Le había visto varias veces y él siempre se mostraba agradable con ella. Stevie sabía que Carole había mantenido una buena relación con él por sus hijos. Llevaban dieciocho años divorciados, aunque Stevie no conocía los detalles. Ese era uno de los escasos temas de los que Carole no quería hablar con ella. Solo sabía que se divorciaron mientras Carole rodaba una película en París, dieciocho años atrás, y que en los dos años siguientes ella se quedó en París con los niños.

– Lleva el teléfono móvil, pero no funciona en el extranjero. Se marchó hace casi dos semanas. No creo que tarde en tener noticias suyas.

Stevie tampoco había tenido noticias suyas desde la mañana en que llegó a París, diez días antes, pero Carole le había advertido que no se pondría en contacto con ella. Stevie suponía que debía de estar viajando por ahí o escribiendo y que no quería que la molestasen. A Stevie nunca se le pasaría por la cabeza la idea de importunarla. Esperaría a que Carole contactase con ella cuando le apeteciese.

– ¿Sabe dónde está? -preguntó él preocupado.

– La verdad es que no lo sé. Primero fue a París, pero iba a viajar un poco por su cuenta.

A él le dio la impresión de que tenía un nuevo amor, pero no quiso preguntar.

– ¿Ocurre algo? -preguntó Stevie.

De pronto se inquietó por los chicos. Si les había ocurrido algo, Carole querría saberlo de inmediato.

– No es nada importante. Estoy intentando organizar las Navidades. Sé que nuestros hijos tienen previsto pasar el día de Acción de Gracias con Carole, pero ignoro qué planes tiene ella para las Navidades. He hablado con Anthony y Chloe, pero ellos tampoco saben nada. Me han ofrecido una casa en Saint Bart para pasar el Año Nuevo y no quería estropear los planes de Carole.

Sobre todo ahora que Sean había muerto, las vacaciones con sus hijos significaban mucho para ella. Jason siempre se había portado bien en ese sentido. Stevie sabía que se había vuelto a casar, aunque el matrimonio duró poco, y que tenía dos hijas más que ahora vivían en Hong Kong con su madre y eran adolescentes. Carole había mencionado que él no las veía a menudo, solo un par de veces al año. Mantenía una relación mucho más estrecha con los hijos de Carole y con ella misma.

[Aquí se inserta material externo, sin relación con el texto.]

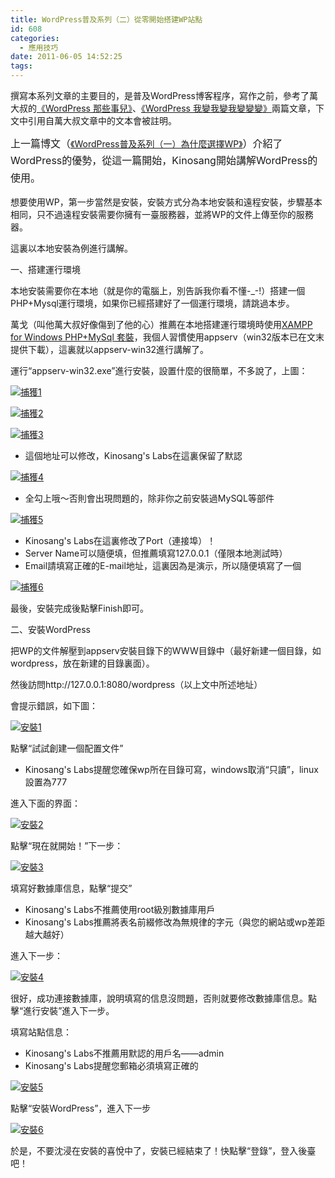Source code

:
 ```yaml
---
title: WordPress普及系列（二）從零開始搭建WP站點
id: 608
categories:
  - 應用技巧
date: 2011-06-05 14:52:25
tags:
---
```


撰寫本系列文章的主要目的，是普及WordPress博客程序，寫作之前，參考了萬大叔的[《WordPress 那些事兒》](http://wange.im/about-wordpress.html)、[《WordPress 我變我變我變變變》](http://wange.im/wordpress-is-not-everything.html)兩篇文章，下文中引用自萬大叔文章中的文本會被註明。

<span style="line-height: 1.714285714; font-size: 1rem;">上一篇博文（</span>[《WordPress普及系列（一）為什麼選擇WP》](http://www.chinvo.org/html/y_2011/m_05/593.html)<span style="line-height: 1.714285714; font-size: 1rem;">）介紹了WordPress的優勢，從這一篇開始，Kinosang開始講解WordPress的使用。</span>

想要使用WP，第一步當然是安裝，安裝方式分為本地安裝和遠程安裝，步驟基本相同，只不過遠程安裝需要你擁有一臺服務器，並將WP的文件上傳至你的服務器。

<!--more-->

這裏以本地安裝為例進行講解。

一、搭建運行環境

本地安裝需要你在本地（就是你的電腦上，別告訴我你看不懂-_-!）搭建一個PHP+Mysql運行環境，如果你已經搭建好了一個運行環境，請跳過本步。

萬戈（叫他萬大叔好像傷到了他的心）推薦在本地搭建運行環境時使用<span style="text-decoration: underline;">XAMPP for Windows PHP+MySql 套裝</span>，我個人習慣使用appserv（win32版本已在文末提供下載），這裏就以appserv-win32進行講解了。

運行“appserv-win32.exe”進行安裝，設置什麼的很簡單，不多說了，上圖：

[![](https://blog.7in0.me/wp-content/uploads/2015/06/c4ca4238a0b923820dcc509a6f75849b.png "捕獲1")](http://www.chinvo.org/blog/chinvo/2011/06/608-propaganda-wordpress-2-start-with-nothing.html/%e6%8d%95%e8%8e%b71)

[![](https://blog.7in0.me/wp-content/uploads/2015/06/c81e728d9d4c2f636f067f89cc14862c.png "捕獲2")](http://www.chinvo.org/blog/chinvo/2011/06/608-propaganda-wordpress-2-start-with-nothing.html/%e6%8d%95%e8%8e%b72)

[![](https://blog.7in0.me/wp-content/uploads/2015/06/eccbc87e4b5ce2fe28308fd9f2a7baf3.png "捕獲3")](http://www.chinvo.org/blog/chinvo/2011/06/608-propaganda-wordpress-2-start-with-nothing.html/%e6%8d%95%e8%8e%b73)

*   這個地址可以修改，Kinosang's Labs在這裏保留了默認

[![](https://blog.7in0.me/wp-content/uploads/2015/06/a87ff679a2f3e71d9181a67b7542122c.png "捕獲4")](http://www.chinvo.org/blog/chinvo/2011/06/608-propaganda-wordpress-2-start-with-nothing.html/%e6%8d%95%e8%8e%b74)

*   全勾上哦～否則會出現問題的，除非你之前安裝過MySQL等部件

[![](https://blog.7in0.me/wp-content/uploads/2015/06/e4da3b7fbbce2345d7772b0674a318d5.png "捕獲5")](http://www.chinvo.org/blog/chinvo/2011/06/608-propaganda-wordpress-2-start-with-nothing.html/%e6%8d%95%e8%8e%b75)

*   Kinosang's Labs在這裏修改了Port（連接埠）！
*   Server Name可以隨便填，但推薦填寫127.0.0.1（僅限本地測試時）
*   Email請填寫正確的E-mail地址，這裏因為是演示，所以隨便填寫了一個

[![](https://blog.7in0.me/wp-content/uploads/2015/06/1679091c5a880faf6fb5e6087eb1b2dc1.png "捕獲6")](http://www.chinvo.org/blog/chinvo/2011/06/608-propaganda-wordpress-2-start-with-nothing.html/%e6%8d%95%e8%8e%b76)

最後，安裝完成後點擊Finish即可。

二、安裝WordPress

把WP的文件解壓到appserv安裝目錄下的WWW目錄中（最好新建一個目錄，如wordpress，放在新建的目錄裏面）。

然後訪問http://127.0.0.1:8080/wordpress（以上文中所述地址）

會提示錯誤，如下圖：

[![](https://blog.7in0.me/wp-content/uploads/2015/06/6512bd43d9caa6e02c990b0a82652dca1.png "安裝1")](http://www.chinvo.org/blog/chinvo/2011/06/608-propaganda-wordpress-2-start-with-nothing.html/%e5%ae%89%e8%a3%851)

點擊“試試創建一個配置文件”

*   Kinosang's Labs提醒您確保wp所在目錄可寫，windows取消“只讀”，linux設置為777

進入下面的界面：

[![](https://blog.7in0.me/wp-content/uploads/2015/06/3c59dc048e8850243be8079a5c74d0791.png "安裝2")](http://www.chinvo.org/blog/chinvo/2011/06/608-propaganda-wordpress-2-start-with-nothing.html/%e5%ae%89%e8%a3%852)

點擊“現在就開始！”下一步：

[![](https://blog.7in0.me/wp-content/uploads/2015/06/c16a5320fa475530d9583c34fd356ef51.png "安裝3")](http://www.chinvo.org/blog/chinvo/2011/06/608-propaganda-wordpress-2-start-with-nothing.html/%e5%ae%89%e8%a3%853)

填寫好數據庫信息，點擊“提交”

*   Kinosang's Labs不推薦使用root級別數據庫用戶
*   Kinosang's Labs推薦將表名前綴修改為無規律的字元（與您的網站或wp差距越大越好）

進入下一步：

[![](https://blog.7in0.me/wp-content/uploads/2015/06/3416a75f4cea9109507cacd8e2f2aefc1.png "安裝4")](http://www.chinvo.org/blog/chinvo/2011/06/608-propaganda-wordpress-2-start-with-nothing.html/%e5%ae%89%e8%a3%854)

很好，成功連接數據庫，說明填寫的信息沒問題，否則就要修改數據庫信息。點擊“進行安裝”進入下一步。

填寫站點信息：

*   Kinosang's Labs不推薦用默認的用戶名——admin
*   Kinosang's Labs提醒您郵箱必須填寫正確的

[![](https://blog.7in0.me/wp-content/uploads/2015/06/2838023a778dfaecdc212708f721b7881.png "安裝5")](http://www.chinvo.org/blog/chinvo/2011/06/608-propaganda-wordpress-2-start-with-nothing.html/%e5%ae%89%e8%a3%855)

點擊“安裝WordPress”，進入下一步

[![](https://blog.7in0.me/wp-content/uploads/2015/06/7f39f8317fbdb1988ef4c628eba025911.png "安裝6")](http://www.chinvo.org/blog/chinvo/2011/06/608-propaganda-wordpress-2-start-with-nothing.html/%e5%ae%89%e8%a3%856)

於是，不要沈浸在安裝的喜悅中了，安裝已經結束了！快點擊“登錄”，登入後臺吧！
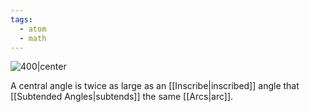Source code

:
 ```yaml
---
tags:
  - atom
  - math
---
```

![400|center](central-angle-theorem.excalidraw)

A central angle is twice as large as an [[Inscribe|inscribed]] angle that [[Subtended Angles|subtends]] the same [[Arcs|arc]].
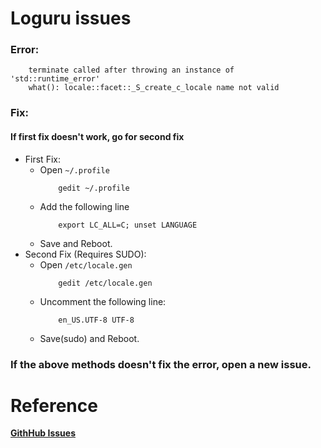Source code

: # Loguru issues

### Error:
```
	terminate called after throwing an instance of 'std::runtime_error'
	what(): locale::facet::_S_create_c_locale name not valid
```
### Fix:
#### If first fix doesn't work, go for second fix
* First Fix:
	- Open `~/.profile`
		```
			gedit ~/.profile
		```
	- Add the following line
		```
			export LC_ALL=C; unset LANGUAGE
		```
	- Save and Reboot.
* Second Fix (Requires SUDO):
	- Open `/etc/locale.gen`
		```
			gedit /etc/locale.gen
		```
	- Uncomment the following line:
		```
			en_US.UTF-8 UTF-8
		```
	- Save(sudo) and Reboot.

### If the above methods doesn't fix the error, open a new issue.

# Reference
**[GithHub Issues](https://github.com/potree/PotreeConverter/issues/281)**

– Le diré que le llame en cuanto tenga noticias de ella. Ya no creo que tarde mucho. Espero recibir su llamada cualquier día de estos.

– Confío en que no estuviese en París cuando estallaron esas bombas en el túnel. ¡Menudo desastre!

El atentado también había sido noticia en Estados Unidos. Un grupo fundamentalista extremista se había responsabilizado finalmente de él, cosa que también había causado protestas en el mundo árabe, que no quería en modo alguno verse relacionado con los terroristas.

– Fue horroroso. Lo vi en las noticias. Al principio me preocupé, pero fue el día en que llegó. Estoy segura de que estaba bien cómoda en el hotel descansando del vuelo y que ni se le pasó por la cabeza acercarse por allí.

Los viajes largos la agotaban y el día de llegada solía quedarse durmiendo en la habitación.

– ¿Ha intentado enviarle un correo electrónico? -preguntó Jason.

– Tiene el ordenador desconectado. La verdad es que quería pasar un tiempo sola -respondió Stevie en tono impasible.